This study analyzes Texas colonias, unincorporated rural and urban subdivisions near the U.S.-Mexico border lacking basic infrastructure, including paved roads, drainage and, in many cases, utility service. In the mid-1990s, Texas colonias emitted nearly 2 million gallons per day of untreated wastewater into the Rio Grande, the border river. The region comprises the largest concentration of households without basic sanitation in the United States, and it suffers numerous public health consequences related to this problem.

The most common explanation for the absence of public utility service in these communities is that they are both poor and expensive to connect, making them risky revenue prospects for public or private utility infrastructure. I test this assertion. While the analysis bears out that both of these factors - high potential cost of service and low revenue potential - do play some role in determining which communities obtain service and which do not, they are by far not the only important factors.

This study is the first to examine the influence of institutional factors, specifically the characteristics of state-identified "most likely" water service providers, on service coverage among Texas colonias, and I find that these factors are at least equally as important as the cost and revenue factors. For example, colonias within the service territories of non-profit water supply corporations were 42 percent more likely to have obtained water service by 1996 than colonias within the service territory of municipal water systems, and 31 percent more likely to have obtained service than those within regional water districts or county water service territories. The magnitude of the influence of potential water service provider on service coverage is far greater than the magnitude of the influence of income, location in an urban vs. a rural area, population, and other factors.

This finding is consistent with qualitative analyses of water and sanitation service provision in the developing world, where it is difficult to find examples of efficient, large-scale public monopolies serving the poor. I conclude that this apparent difference among service providers has important policy implications for the State of Texas.

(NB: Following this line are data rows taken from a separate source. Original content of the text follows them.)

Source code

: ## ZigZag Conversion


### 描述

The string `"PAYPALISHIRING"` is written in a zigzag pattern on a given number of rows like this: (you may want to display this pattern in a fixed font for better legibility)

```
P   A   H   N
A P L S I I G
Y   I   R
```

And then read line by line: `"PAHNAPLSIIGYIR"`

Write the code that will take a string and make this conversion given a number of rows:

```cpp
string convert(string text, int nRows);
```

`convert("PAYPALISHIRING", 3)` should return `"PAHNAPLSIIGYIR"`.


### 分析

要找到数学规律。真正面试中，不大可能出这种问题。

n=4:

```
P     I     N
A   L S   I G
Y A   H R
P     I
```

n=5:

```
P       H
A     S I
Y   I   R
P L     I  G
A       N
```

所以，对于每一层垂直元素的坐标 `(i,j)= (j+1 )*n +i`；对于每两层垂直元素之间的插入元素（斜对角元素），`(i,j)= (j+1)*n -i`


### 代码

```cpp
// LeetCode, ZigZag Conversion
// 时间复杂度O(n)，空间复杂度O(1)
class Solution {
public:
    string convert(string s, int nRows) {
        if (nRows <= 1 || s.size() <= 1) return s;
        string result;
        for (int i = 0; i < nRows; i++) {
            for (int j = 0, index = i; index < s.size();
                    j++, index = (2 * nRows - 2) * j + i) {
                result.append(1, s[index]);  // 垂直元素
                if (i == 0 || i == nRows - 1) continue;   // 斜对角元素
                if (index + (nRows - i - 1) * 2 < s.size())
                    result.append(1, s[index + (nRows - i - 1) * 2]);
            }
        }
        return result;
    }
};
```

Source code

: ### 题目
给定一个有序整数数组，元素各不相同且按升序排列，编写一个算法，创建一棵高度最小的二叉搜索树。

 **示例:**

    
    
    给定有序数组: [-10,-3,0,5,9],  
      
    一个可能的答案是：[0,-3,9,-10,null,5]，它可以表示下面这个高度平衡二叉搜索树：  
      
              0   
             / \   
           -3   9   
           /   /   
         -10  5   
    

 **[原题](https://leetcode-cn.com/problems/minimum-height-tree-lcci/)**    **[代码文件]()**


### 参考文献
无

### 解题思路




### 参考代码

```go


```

In addition, policies designed to address the problem of inadequate water and sanitation services for Texas colonias do not differentiate between urban and rural communities. This analysis indicates that urban and rural water supply are really two separate problems. For example, large rural colonias are more likely to obtain service than small rural colonias, but the reverse is true for urban colonias, which may suffer for their size. Incorporating large populations of low-income ratepayers into existing urban water supply systems may be more of a political problem than an engineering problem. Even when they have similar socioeconomic characteristics, urban and rural colonias appear to face very different challenges to obtaining water service, requiring different policy responses.

While this study examines poor communities in four Texas border counties, its results have implications for extending public services to poor urban, peri-urban and rural communities in other states and countries, as well. Of the 3.9 billion people living in the 25 largest developing countries in 1999, only 84 percent of urban residents and 51 percent of rural residents had access to clean drinking water. Given that many poor households do obtain safe drinking water services, this analysis is a first step at understanding why so many do not. The results indicate that characteristics of potential water service providers are at least as important as characteristics of poor households themselves in determining who obtains service.